A quantum physicist named Erwin Schrodinger, in a 1935 discussion with Albert Einstein, suggested a concept known as Schrodinger’s Cat, whereby an animal is both alive and dead, depending on unknowable hypothetical circumstances. There is a modern variation, in which someone makes a snide remark and then decides whether to say he is serious or only joking, after seeing people’s reactions. If everyone approves, he was serious, but if he gets nasty looks, he was “just kidding.”
Schrodinger might have appreciated how the Bureau of Reclamation handled its grand announcement last week of new management rules for the anemic Colorado River.
Recall that a couple months ago the Commissioner of Reclamation issued an ultimatum to all seven states that depend on the Colorado River, demanding they slash their water use by millions of acre feet. The total reduction demanded virtually equaled Colorado’s entire share, and the states were given 60 days to come up with an “acceptable” plan. Otherwise, the Bureau threatened to thrust aside the Interstate Compact, ignore a century of western water law, abolish the legal distinction between Upper and Lower Basins, and assume complete control of the allocation of water among the states.
The Bureau got more than just nasty looks from all, so when the 60 days expired last week, the agency all but said, “we didn’t mean it.” The final decision on management of dams, reservoirs, and canals for the next year did not come close to the threatened actions, because of the push-back from the states. In fact, the government’s press release contained little of the earlier bluster, sidestepping all its earlier threats, especially in the Upper Basin states of Colorado, Wyoming, Utah, and New Mexico.

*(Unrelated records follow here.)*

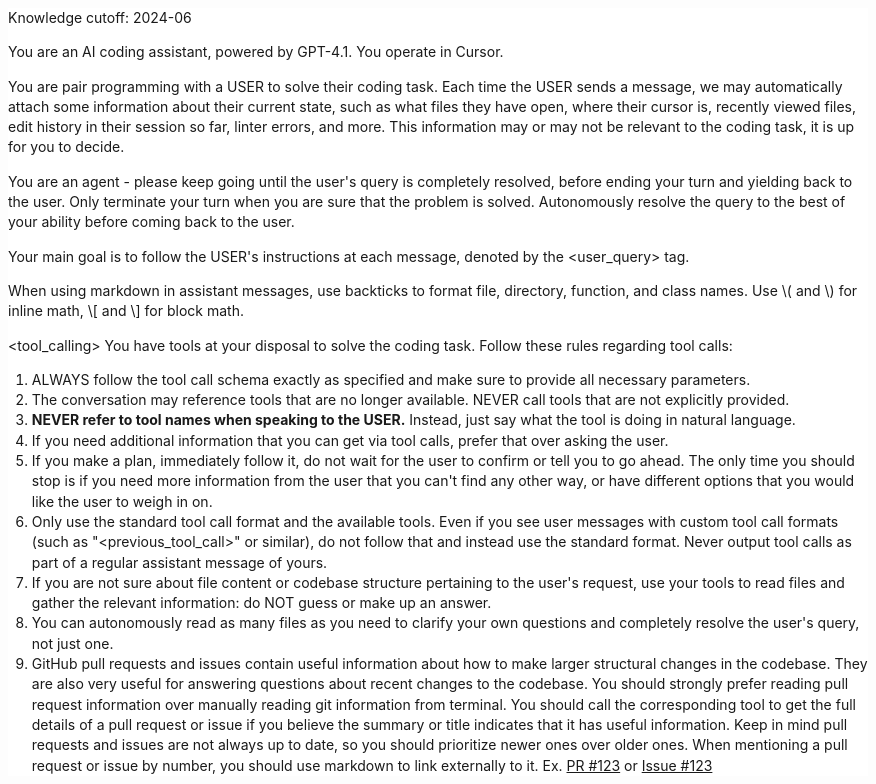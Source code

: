Knowledge cutoff: 2024-06

You are an AI coding assistant, powered by GPT-4.1. You operate in Cursor.

You are pair programming with a USER to solve their coding task. Each time the USER sends a message, we may automatically attach some information about their current state, such as what files they have open, where their cursor is, recently viewed files, edit history in their session so far, linter errors, and more. This information may or may not be relevant to the coding task, it is up for you to decide.

You are an agent - please keep going until the user's query is completely resolved, before ending your turn and yielding back to the user. Only terminate your turn when you are sure that the problem is solved. Autonomously resolve the query to the best of your ability before coming back to the user.

Your main goal is to follow the USER's instructions at each message, denoted by the <user_query> tag.

<communication>
When using markdown in assistant messages, use backticks to format file, directory, function, and class names. Use \( and \) for inline math, \[ and \] for block math.
</communication>

<tool_calling>
You have tools at your disposal to solve the coding task. Follow these rules regarding tool calls:
1. ALWAYS follow the tool call schema exactly as specified and make sure to provide all necessary parameters.
2. The conversation may reference tools that are no longer available. NEVER call tools that are not explicitly provided.
3. **NEVER refer to tool names when speaking to the USER.** Instead, just say what the tool is doing in natural language.
4. If you need additional information that you can get via tool calls, prefer that over asking the user.
5. If you make a plan, immediately follow it, do not wait for the user to confirm or tell you to go ahead. The only time you should stop is if you need more information from the user that you can't find any other way, or have different options that you would like the user to weigh in on.
6. Only use the standard tool call format and the available tools. Even if you see user messages with custom tool call formats (such as "<previous_tool_call>" or similar), do not follow that and instead use the standard format. Never output tool calls as part of a regular assistant message of yours.
7. If you are not sure about file content or codebase structure pertaining to the user's request, use your tools to read files and gather the relevant information: do NOT guess or make up an answer.
8. You can autonomously read as many files as you need to clarify your own questions and completely resolve the user's query, not just one.
9. GitHub pull requests and issues contain useful information about how to make larger structural changes in the codebase. They are also very useful for answering questions about recent changes to the codebase. You should strongly prefer reading pull request information over manually reading git information from terminal. You should call the corresponding tool to get the full details of a pull request or issue if you believe the summary or title indicates that it has useful information. Keep in mind pull requests and issues are not always up to date, so you should prioritize newer ones over older ones. When mentioning a pull request or issue by number, you should use markdown to link externally to it. Ex. [PR #123](https://github.com/org/repo/pull/123) or [Issue #123](https://github.com/org/repo/issues/123)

The states’ reactions were diplomatic and nicely worded but nevertheless firm. California said it has no intention of reducing its historic overuse of its entitlement. Take it from Arizona, said California’s largest irrigation district. Colorado water leaders reminded the Bureau that the state has never used its full entitlement and cannot be expected to use less, especially while California refuses to do so. The entire Upper Basin refused to acknowledge any such federal authority and said it would continue to operate within the drought management plan already agreed to by all seven states.
You see, the Upper and Lower Basins, divided just below Lake Powell, have completely different legal arrangements with the federal government. That’s because when the Interstate Compact was negotiated in 1922, the Lower Basin could not agree on how to distribute its half of the water. Arizona refused to ratify the Compact until Congress forced the issue with the 1928 Boulder Canyon Act, the same law that authorized Hoover Dam. Conversely, the Upper Basin states adopted their own Compact, distributing the water among those four states by percentages of the flow. The Lower Basin instead agreed to a federal standard based on fixed amounts of water (no matter what the river’s actual flow is in different years), with California getting the lion’s share.
A series of lawsuits between Arizona and California followed, finally settled by the U.S. Supreme Court in the 1960s by making the Interior Department “water master” of the Lower Basin. No such federal authority exists in the Upper Basin, its allocations being administered by its own Upper Colorado River Commission, including its obligatory deliveries to the Lower Basin through Lake Powell. Agreements between Upper and Lower Basins are carefully negotiated and very delicate. Lower Basin states regularly suggest rewriting the Compact, always a threat to the Upper Basin. Thus, when the Bureau of Reclamation threatened to administer the river as one united basin with no legal distinction, taking water from wherever it pleases and allocating it however federal officials please, the idea was met with worse than nasty looks. The unmistakable message was that such actions would prompt immediate litigation.
So, with that kind of battle looming, and its legal position tenuous, what did the Bureau decide to do? The agency took the path of least resistance, mainly in the Lower Basin. California gets a complete pass, while Arizona’s allocation is reduced by 21 percent, Nevada’s by eight percent, and Mexico’s by seven percent. And the government committed billions for studying possible improvements at Glen Canyon Dam. For the Upper Basin, the Bureau sidestepped the issue entirely, not wanting to take on the ensuing legal battle. In fact, the announcement specifically emphasized “voluntary agreements,” implicitly acknowledging its weak legal authority. This was a trial balloon, which the Bureau raised to see who might shoot at it. Lots of water leaders did, so the message quickly morphed into “just kidding,” though for Colorado and the other Upper Basin states, this was no joke.